Dawn Staley’s women’s program continues to operate at the highest level in the country. The No. 3-ranked Gamecocks are 27-2 overall, have already clinched the SEC regular-season title, and are chasing a fourth national championship. The men’s program, by contrast, sits at 12-15 and 3-11 in the SEC, is almost certain to miss the NCAA Tournament for a second consecutive year, and has raised serious questions about the future of fourth-year head coach Lamont Paris.
The difference in fan engagement between the two programs was on full display last weekend. The men’s team hosted Mississippi State on Saturday afternoon, with an announced attendance of 10,265. Those who were inside Colonial Life Arena that day would tell you the actual number of bodies in the seats was likely closer to half that figure, as the Gamecocks picked up just their first win in over a month.

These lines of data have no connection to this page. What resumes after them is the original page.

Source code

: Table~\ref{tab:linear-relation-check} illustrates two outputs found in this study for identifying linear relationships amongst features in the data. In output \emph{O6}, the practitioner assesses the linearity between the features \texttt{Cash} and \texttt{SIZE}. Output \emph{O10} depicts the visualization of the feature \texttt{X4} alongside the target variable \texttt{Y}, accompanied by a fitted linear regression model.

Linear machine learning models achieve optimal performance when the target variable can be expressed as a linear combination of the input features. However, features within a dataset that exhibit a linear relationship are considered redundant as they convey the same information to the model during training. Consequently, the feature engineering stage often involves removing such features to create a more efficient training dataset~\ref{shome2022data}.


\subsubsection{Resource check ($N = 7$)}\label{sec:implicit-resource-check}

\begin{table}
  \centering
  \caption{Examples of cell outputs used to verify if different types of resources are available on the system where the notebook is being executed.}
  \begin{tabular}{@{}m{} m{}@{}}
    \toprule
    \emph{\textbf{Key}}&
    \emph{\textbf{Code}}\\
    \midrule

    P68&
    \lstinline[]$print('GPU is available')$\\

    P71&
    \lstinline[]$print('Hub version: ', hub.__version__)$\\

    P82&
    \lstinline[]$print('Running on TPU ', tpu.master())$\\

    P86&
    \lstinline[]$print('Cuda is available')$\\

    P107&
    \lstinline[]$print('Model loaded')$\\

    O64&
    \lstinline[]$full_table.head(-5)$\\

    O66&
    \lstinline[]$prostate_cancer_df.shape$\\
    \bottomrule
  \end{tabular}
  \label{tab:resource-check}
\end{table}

Less than 24 hours later, the same arena looked unrecognizable. Following a morning of live ESPN College GameDay coverage broadcast from the court, the women’s team tipped off in front of a capacity crowd officially announced at 18,000 — a figure that appeared to accurately reflect what was happening inside the building. South Carolina went on to win by 37 points.
What the Numbers Actually Show
Announced attendance figures at college basketball games can be misleading, as they typically reflect tickets sold or distributed rather than fans physically present. To get a clearer picture of actual turnout, an open records request was submitted seeking scanned ticket data — a more accurate measure of who genuinely walked through the doors — for all non-conference home games played by both programs.

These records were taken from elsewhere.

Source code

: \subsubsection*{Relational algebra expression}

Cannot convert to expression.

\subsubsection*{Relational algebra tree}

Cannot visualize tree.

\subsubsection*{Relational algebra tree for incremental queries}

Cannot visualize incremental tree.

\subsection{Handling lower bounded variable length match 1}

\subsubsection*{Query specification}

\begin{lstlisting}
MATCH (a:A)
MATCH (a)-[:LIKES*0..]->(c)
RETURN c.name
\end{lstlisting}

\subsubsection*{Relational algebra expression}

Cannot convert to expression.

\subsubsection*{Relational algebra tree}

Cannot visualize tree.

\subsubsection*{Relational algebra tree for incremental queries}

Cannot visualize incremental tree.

The findings were telling. The men’s team averaged 4,372 scanned tickets across their ten non-conference home games, compared to an average announced attendance of 10,739 for those same contests — a gap of more than 6,000 per game between the official figure and reality. That announced average is nearly identical to the 10,844 average announced attendance across their seven SEC home games, suggesting the pattern is consistent throughout the season.
The women’s program drew an average of 7,448 scanned tickets across eight non-conference home games — a number that already surpasses the men’s actual attendance figures by a significant margin. The average announced attendance for those same eight women’s games was 15,778, roughly double the number of fans who actually scanned in.

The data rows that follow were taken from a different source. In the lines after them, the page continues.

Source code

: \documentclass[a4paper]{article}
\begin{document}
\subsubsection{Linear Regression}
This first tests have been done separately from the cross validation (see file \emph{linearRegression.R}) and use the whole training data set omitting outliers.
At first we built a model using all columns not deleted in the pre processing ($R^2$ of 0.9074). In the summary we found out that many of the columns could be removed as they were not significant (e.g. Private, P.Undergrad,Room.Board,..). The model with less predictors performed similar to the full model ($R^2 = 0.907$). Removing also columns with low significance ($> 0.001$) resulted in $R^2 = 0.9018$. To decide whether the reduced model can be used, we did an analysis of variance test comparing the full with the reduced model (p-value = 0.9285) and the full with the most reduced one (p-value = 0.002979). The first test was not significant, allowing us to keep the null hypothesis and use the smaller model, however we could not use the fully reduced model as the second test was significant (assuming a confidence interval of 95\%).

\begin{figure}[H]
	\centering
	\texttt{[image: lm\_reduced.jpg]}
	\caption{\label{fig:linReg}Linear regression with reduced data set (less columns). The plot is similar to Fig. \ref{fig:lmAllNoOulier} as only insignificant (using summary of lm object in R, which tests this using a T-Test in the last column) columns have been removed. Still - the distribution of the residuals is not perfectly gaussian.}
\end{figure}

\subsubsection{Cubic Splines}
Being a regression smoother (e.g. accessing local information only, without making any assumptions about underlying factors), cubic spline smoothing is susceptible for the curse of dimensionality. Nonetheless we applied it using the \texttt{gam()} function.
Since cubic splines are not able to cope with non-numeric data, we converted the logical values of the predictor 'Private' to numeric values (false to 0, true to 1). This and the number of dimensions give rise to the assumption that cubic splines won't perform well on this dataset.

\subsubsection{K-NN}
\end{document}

It is worth noting that the women’s data does not include some of the most highly attended home games of the season — matchups against SEC opponents Ole Miss, Tennessee, and Vanderbilt — which would almost certainly push the averages even higher.
The bottom line is straightforward: more fans are choosing to watch South Carolina women’s basketball than the men’s program, and the gap between the two is substantial by any honest measure of actual arena attendance.